# Document images with source code

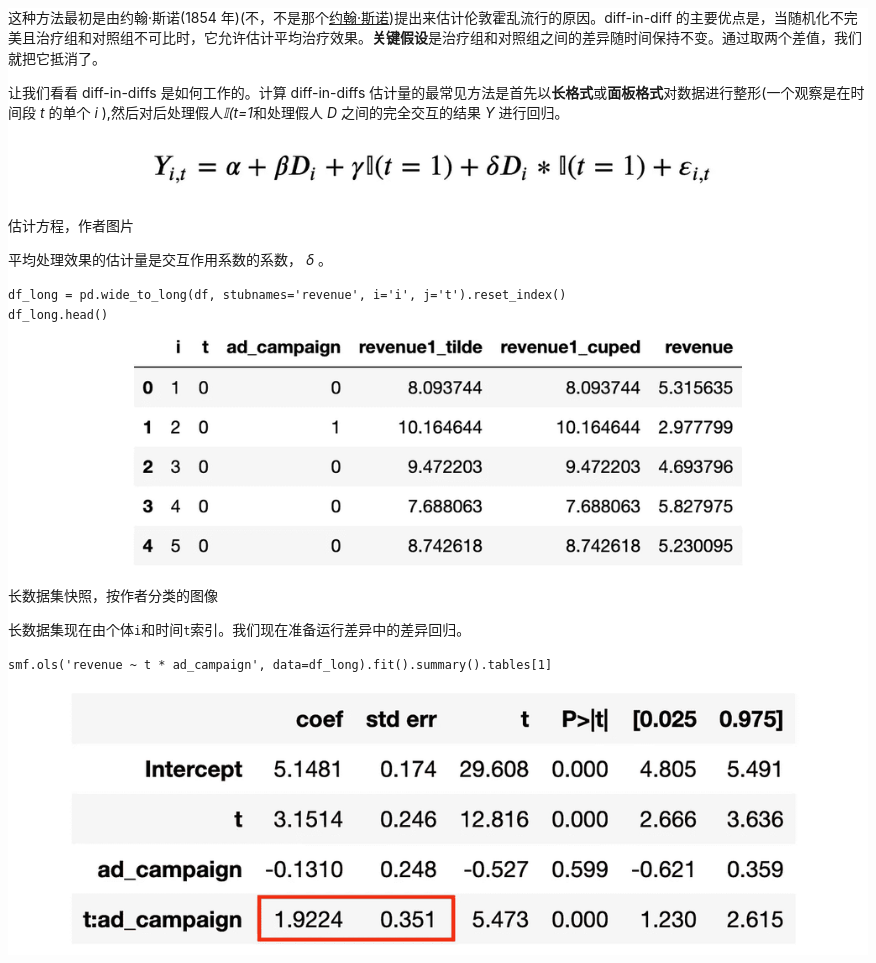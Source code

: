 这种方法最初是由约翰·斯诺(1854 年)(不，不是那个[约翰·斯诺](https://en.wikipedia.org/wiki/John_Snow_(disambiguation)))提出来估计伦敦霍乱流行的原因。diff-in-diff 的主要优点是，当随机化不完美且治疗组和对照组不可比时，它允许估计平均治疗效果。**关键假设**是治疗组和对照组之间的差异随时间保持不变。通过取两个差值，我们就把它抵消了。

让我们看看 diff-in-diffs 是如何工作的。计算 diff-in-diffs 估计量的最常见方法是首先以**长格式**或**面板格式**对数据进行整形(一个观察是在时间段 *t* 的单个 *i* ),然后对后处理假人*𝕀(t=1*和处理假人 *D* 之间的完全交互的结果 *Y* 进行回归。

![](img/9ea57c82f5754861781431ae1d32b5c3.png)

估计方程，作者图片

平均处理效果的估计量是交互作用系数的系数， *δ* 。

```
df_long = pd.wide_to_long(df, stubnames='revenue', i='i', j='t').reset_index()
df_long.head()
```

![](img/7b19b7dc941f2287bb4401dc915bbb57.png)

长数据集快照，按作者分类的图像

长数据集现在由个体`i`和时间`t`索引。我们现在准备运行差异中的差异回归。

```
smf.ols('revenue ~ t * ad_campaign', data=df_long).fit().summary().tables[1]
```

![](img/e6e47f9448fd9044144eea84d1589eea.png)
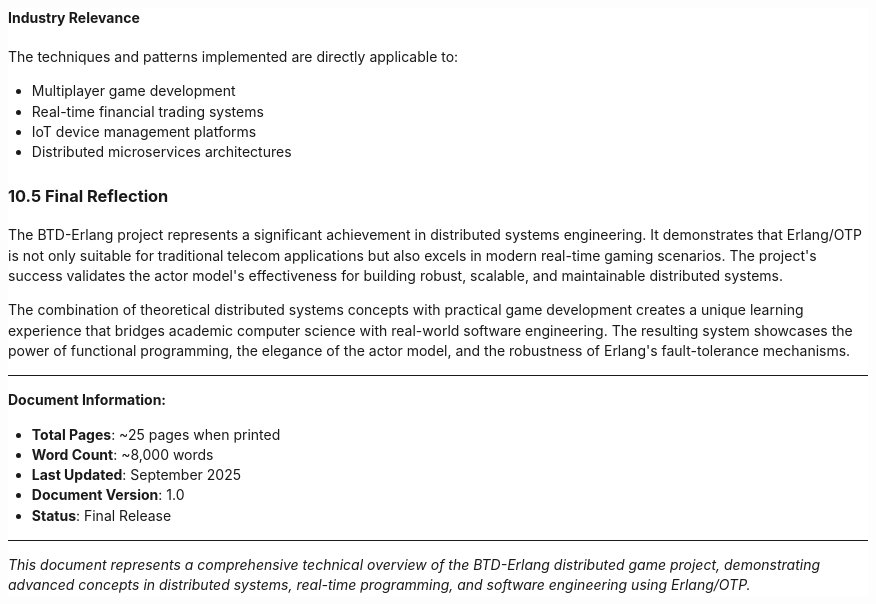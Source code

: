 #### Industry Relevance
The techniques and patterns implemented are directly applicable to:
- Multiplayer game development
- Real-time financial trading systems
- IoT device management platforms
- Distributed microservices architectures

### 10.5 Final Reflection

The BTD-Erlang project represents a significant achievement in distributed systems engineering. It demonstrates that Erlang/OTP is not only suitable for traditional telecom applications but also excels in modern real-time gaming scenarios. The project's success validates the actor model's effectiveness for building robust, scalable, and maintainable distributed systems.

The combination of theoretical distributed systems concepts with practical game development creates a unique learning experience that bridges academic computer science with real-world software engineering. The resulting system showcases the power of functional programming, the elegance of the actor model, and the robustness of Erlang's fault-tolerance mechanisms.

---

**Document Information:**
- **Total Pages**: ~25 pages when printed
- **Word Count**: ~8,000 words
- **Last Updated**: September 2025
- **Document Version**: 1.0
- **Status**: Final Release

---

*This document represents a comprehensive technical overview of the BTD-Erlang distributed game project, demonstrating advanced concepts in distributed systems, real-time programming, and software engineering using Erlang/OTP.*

# What is needed
Every line from the top of the records above to the line with "### 10.5 Final Reflection", inclusive, should be duplicated exactly, minus the pictures.

# Answer space
Source code

: 这种方法最初是由约翰·斯诺(1854 年)(不，不是那个[约翰·斯诺](https://en.wikipedia.org/wiki/John_Snow_(disambiguation)))提出来估计伦敦霍乱流行的原因。diff-in-diff 的主要优点是，当随机化不完美且治疗组和对照组不可比时，它允许估计平均治疗效果。**关键假设**是治疗组和对照组之间的差异随时间保持不变。通过取两个差值，我们就把它抵消了。

让我们看看 diff-in-diffs 是如何工作的。计算 diff-in-diffs 估计量的最常见方法是首先以**长格式**或**面板格式**对数据进行整形(一个观察是在时间段 *t* 的单个 *i* ),然后对后处理假人*𝕀(t=1*和处理假人 *D* 之间的完全交互的结果 *Y* 进行回归。

![](img/9ea57c82f5754861781431ae1d32b5c3.png)

估计方程，作者图片

平均处理效果的估计量是交互作用系数的系数， *δ* 。

```
df_long = pd.wide_to_long(df, stubnames='revenue', i='i', j='t').reset_index()
df_long.head()
```

![](img/7b19b7dc941f2287bb4401dc915bbb57.png)

长数据集快照，按作者分类的图像

长数据集现在由个体`i`和时间`t`索引。我们现在准备运行差异中的差异回归。

```
smf.ols('revenue ~ t * ad_campaign', data=df_long).fit().summary().tables[1]
```

![](img/e6e47f9448fd9044144eea84d1589eea.png)
Source code

: #### Industry Relevance
The techniques and patterns implemented are directly applicable to:
- Multiplayer game development
- Real-time financial trading systems
- IoT device management platforms
- Distributed microservices architectures

### 10.5 Final Reflection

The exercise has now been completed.